Improved Model of Hyperpolarisation-activated Conductances (Ih) in Hippocampal CA1 Neurons
Neurones of the mammalian central nervous system display a diverse repertoire of voltage-dependent ion-permeable channels that are the basis of the spiking and integrative activity of these cells. Ih, a non-specific cationic conductance that is activated by hyperpolarisation, is critical for membrane oscillation and bursting, as well as modulating dendritic synaptic input. Abnormalities of this conductance have been associated with focal, generalized and inherited forms of epilepsy, and have been found in several neuron types, including hippocampal CA1 cells.
Most models of this current used for heuristic simulations are based on very simple two-state forms of the Hodgkin-Huxley equations. They generally do not incorporate the complex time- and voltage-dependence of Ih, nor the sensitivity to cyclic nucleotides. Additionally, variations in subunit composition are generally not considered. Disparate interpretations of the role of Ih in epileptogenesis may reflect the inadequacy of the models currently available.
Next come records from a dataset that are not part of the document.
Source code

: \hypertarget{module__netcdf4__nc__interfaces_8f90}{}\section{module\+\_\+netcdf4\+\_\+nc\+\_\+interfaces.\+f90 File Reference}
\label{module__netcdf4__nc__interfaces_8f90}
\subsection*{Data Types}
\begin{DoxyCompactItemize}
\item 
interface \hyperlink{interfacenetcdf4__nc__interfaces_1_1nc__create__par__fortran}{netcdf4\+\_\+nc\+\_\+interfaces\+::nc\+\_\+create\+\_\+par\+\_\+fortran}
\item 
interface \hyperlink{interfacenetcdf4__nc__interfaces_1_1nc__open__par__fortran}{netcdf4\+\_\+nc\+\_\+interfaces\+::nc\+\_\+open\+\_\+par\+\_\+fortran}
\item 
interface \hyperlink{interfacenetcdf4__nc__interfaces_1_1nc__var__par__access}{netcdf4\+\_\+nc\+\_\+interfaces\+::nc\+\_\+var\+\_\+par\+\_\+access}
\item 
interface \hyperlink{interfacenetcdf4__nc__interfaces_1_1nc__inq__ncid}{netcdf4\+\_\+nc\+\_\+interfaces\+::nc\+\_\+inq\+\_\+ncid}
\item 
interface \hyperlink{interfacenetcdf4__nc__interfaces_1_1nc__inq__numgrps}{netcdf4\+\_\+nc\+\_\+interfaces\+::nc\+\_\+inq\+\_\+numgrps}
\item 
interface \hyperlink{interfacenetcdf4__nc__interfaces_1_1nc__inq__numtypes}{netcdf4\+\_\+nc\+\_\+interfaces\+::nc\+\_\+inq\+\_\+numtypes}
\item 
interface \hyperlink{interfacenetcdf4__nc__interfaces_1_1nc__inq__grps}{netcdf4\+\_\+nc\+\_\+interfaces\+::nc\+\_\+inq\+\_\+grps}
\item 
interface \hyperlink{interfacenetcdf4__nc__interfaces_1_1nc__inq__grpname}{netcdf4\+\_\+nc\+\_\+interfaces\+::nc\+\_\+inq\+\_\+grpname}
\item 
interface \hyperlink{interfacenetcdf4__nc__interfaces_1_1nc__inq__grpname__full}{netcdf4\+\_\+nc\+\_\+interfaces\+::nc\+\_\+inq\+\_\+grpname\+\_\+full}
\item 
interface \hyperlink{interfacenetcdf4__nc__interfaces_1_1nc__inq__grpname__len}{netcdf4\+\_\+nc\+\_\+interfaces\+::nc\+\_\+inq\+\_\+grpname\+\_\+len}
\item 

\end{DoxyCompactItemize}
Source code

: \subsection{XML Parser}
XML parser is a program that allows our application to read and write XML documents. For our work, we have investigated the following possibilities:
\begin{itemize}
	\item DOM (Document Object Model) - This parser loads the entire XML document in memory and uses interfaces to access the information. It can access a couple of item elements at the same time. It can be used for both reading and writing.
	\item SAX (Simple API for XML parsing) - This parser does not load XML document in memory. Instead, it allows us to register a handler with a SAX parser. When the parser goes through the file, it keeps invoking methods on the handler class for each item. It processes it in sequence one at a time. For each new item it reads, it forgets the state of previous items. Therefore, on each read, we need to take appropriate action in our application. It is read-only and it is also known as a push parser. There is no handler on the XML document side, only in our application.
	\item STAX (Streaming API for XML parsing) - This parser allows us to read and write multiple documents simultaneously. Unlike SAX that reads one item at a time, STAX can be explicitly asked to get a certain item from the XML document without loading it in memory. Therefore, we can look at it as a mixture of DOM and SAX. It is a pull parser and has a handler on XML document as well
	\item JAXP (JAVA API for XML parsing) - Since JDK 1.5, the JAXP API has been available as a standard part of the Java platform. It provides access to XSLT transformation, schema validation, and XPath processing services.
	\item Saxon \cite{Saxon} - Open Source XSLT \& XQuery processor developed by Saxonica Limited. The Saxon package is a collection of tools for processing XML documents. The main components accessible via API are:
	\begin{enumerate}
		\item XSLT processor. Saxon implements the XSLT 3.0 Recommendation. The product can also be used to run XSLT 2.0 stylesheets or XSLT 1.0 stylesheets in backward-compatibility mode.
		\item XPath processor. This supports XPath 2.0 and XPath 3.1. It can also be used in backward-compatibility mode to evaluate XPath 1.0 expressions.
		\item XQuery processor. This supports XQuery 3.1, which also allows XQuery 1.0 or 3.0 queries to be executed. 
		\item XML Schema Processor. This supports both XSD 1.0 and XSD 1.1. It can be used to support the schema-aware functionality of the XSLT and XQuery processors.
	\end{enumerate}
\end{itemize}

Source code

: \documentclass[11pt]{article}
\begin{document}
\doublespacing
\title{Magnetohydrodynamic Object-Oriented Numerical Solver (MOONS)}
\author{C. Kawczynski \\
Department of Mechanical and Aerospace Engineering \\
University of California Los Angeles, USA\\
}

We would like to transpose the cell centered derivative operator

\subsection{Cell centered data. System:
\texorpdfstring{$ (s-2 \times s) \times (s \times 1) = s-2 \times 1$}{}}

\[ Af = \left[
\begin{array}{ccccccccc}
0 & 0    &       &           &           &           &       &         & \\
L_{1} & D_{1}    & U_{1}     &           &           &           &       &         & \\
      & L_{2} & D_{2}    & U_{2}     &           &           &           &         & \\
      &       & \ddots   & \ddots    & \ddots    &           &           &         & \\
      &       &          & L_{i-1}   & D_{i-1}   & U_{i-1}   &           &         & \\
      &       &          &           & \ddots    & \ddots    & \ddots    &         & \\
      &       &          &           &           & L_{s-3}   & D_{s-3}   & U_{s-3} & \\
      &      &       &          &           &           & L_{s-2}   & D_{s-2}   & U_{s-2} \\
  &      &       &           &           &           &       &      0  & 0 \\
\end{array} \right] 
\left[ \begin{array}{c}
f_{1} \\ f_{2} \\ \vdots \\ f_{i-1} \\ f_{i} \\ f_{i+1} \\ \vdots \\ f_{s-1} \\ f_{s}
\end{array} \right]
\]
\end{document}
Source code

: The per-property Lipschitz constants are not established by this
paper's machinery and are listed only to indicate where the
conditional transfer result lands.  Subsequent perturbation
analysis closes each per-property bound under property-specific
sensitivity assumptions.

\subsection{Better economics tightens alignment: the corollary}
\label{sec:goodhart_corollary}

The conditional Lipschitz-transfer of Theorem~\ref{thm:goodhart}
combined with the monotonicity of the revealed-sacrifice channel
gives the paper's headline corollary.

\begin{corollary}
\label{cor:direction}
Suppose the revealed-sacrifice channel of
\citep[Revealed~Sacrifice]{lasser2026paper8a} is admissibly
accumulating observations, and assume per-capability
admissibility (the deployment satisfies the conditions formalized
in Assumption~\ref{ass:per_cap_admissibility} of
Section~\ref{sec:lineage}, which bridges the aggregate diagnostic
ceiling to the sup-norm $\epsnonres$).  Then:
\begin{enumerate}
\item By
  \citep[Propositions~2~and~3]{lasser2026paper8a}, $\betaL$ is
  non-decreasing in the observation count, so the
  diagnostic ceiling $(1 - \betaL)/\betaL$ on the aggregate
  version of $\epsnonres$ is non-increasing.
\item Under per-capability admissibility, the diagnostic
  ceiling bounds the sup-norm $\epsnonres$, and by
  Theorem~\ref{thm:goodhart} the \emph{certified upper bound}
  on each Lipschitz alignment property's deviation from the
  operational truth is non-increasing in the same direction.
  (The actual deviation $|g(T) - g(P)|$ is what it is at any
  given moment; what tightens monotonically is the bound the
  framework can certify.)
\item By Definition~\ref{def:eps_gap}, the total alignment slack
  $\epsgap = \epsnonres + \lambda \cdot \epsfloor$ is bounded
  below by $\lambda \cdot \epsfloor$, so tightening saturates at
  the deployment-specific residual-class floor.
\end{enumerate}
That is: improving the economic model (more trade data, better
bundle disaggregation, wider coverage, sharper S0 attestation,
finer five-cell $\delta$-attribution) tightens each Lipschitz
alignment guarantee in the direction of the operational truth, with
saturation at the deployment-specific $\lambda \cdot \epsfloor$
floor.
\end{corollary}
Markov-chain models allow much more realistic and flexible description of these channels. Two to four state Markov models have been constructed, based reconstructed data sets, and incorporated into single and multi-compartment neuronal models. Differential equation forms prepared for the Scilab and NEURON simulation environments were able to produce better simulations of the time and voltage dependence of Ih recorded from CA1 neurons than previous descriptions. When incorporated into single and multi-compartment models, the new model was able to reproduce important modulatory effects of this conductance seen in vitro.
This new description should enable more accurate simulations of the complex rhythmic voltage oscillations of mammalian central neurons. More realistic models will allow better understanding of the non-linear dynamical processes underlying normal and pathological activity, especially epilepsy.